◆ Task objective
Below are some records. Pull every line that contains the word "Visual".
——
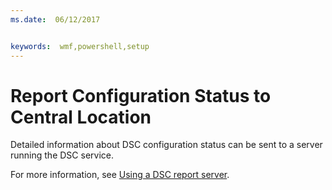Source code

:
 ```yaml
---
ms.date:  06/12/2017


keywords:  wmf,powershell,setup
---
```


# Report Configuration Status to Central Location

Detailed information about DSC configuration status can be sent to a server running the DSC service.

For more information, see [Using a DSC report server](https://msdn.microsoft.com/powershell/dsc/reportserver).
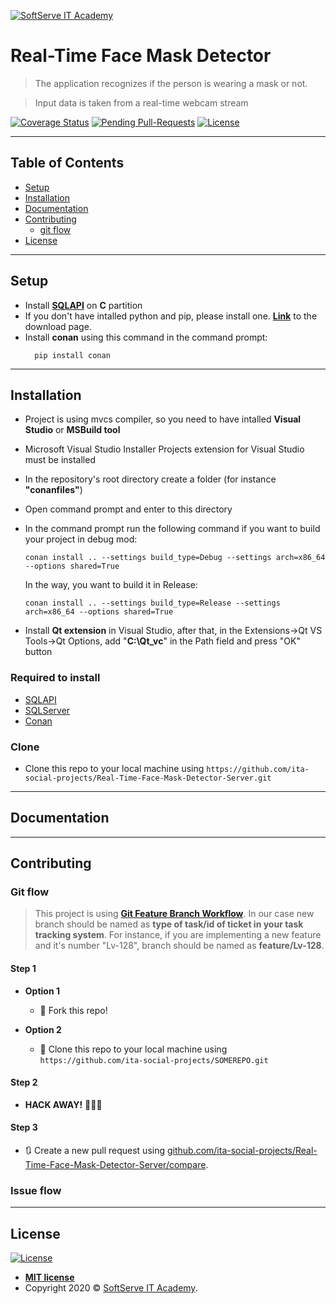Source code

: <a href="https://softserve.academy/"><img src="https://s.057.ua/section/newsInternalIcon/upload/images/news/icon/000/050/792/vnutr_5ce4f980ef15f.jpg" title="SoftServe IT Academy" alt="SoftServe IT Academy"></a>

# Real-Time Face Mask Detector 

> The application recognizes if the person is wearing a mask or not.

> Input data is taken from a real-time webcam stream


[![Coverage Status](https://img.shields.io/gitlab/coverage/ita-social-projects/GreenCity/master?style=flat-square)](https://coveralls.io)
[![Pending Pull-Requests](https://img.shields.io/github/issues-pr/ita-social-projects/Real-Time-Face-Mask-Detector-Server)](https://github.com/ita-social-projects/Real-Time-Face-Mask-Detector-Server/pulls)
[![License](http://img.shields.io/:license-mit-blue.svg?style=flat-square)](http://badges.mit-license.org)

---

## Table of Contents
- [Setup](#setup)
- [Installation](#installation)
- [Documentation](#Documentation)
- [Contributing](#contributing)
  - [git flow](#git-flow)
- [License](#license)

---

## Setup

- Install **[SQLAPI](https://www.sqlapi.com/Download/)** on **C** partition
- If you don't have intalled python and pip, please install one. **[Link](https://www.python.org/downloads/)** to the download page.
- Install **conan** using this command in the command prompt:
  ```
    pip install conan
  ```
---

## Installation

- Project is using mvcs compiler, so you need to have intalled **Visual Studio** or **MSBuild tool**
- Microsoft Visual Studio Installer Projects extension for Visual Studio must be installed 
- In the repository's root directory create a folder (for instance **"conanfiles"**)
- Open command prompt and enter to this directory
- In the command prompt run the following command if you want to build your project in debug mod:
  ```
  conan install .. --settings build_type=Debug --settings arch=x86_64 --options shared=True
  ```
  In the way, you want to build it in Release:

  ```
  conan install .. --settings build_type=Release --settings arch=x86_64 --options shared=True
  ```
- Install **Qt extension** in Visual Studio, after that, in the Extensions->Qt VS Tools->Qt Options, add "**C:\Qt_vc**" in the Path field and press "OK" button

### Required to install
* [SQLAPI](https://www.sqlapi.com/Download/)
* [SQLServer](https://www.microsoft.com/en-us/sql-server/sql-server-downloads)
* [Conan](https://conan.io/downloads.html)

### Clone

- Clone this repo to your local machine using `https://github.com/ita-social-projects/Real-Time-Face-Mask-Detector-Server.git`

---

## Documentation

---

## Contributing

### Git flow
> This project is using **[Git Feature Branch Workflow](https://www.atlassian.com/git/tutorials/comparing-workflows/feature-branch-workflow)**. In our case new branch should be named as **type of task/id of ticket in your task tracking system**. For instance, if you are implementing a new feature and it's number "Lv-128", branch should be named as **feature/Lv-128**.
#### Step 1

- **Option 1**
    - 🍴 Fork this repo!

- **Option 2**
    - 👯 Clone this repo to your local machine using `https://github.com/ita-social-projects/SOMEREPO.git`

#### Step 2

- **HACK AWAY!** 🔨🔨🔨

#### Step 3

- 🔃 Create a new pull request using <a href="https://github.com/ita-social-projects/Real-Time-Face-Mask-Detector-Server/compare" target="_blank">github.com/ita-social-projects/Real-Time-Face-Mask-Detector-Server/compare</a>.

### Issue flow

---

## License

[![License](http://img.shields.io/:license-mit-blue.svg?style=flat-square)](http://badges.mit-license.org)

- **[MIT license](http://opensource.org/licenses/mit-license.php)**
- Copyright 2020 © <a href="https://softserve.academy/" target="_blank"> SoftServe IT Academy</a>.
——
◆ Exercise response
- Project is using mvcs compiler, so you need to have intalled **Visual Studio** or **MSBuild tool**
- Microsoft Visual Studio Installer Projects extension for Visual Studio must be installed 
- Install **Qt extension** in Visual Studio, after that, in the Extensions->Qt VS Tools->Qt Options, add "**C:\Qt_vc**" in the Path field and press "OK" button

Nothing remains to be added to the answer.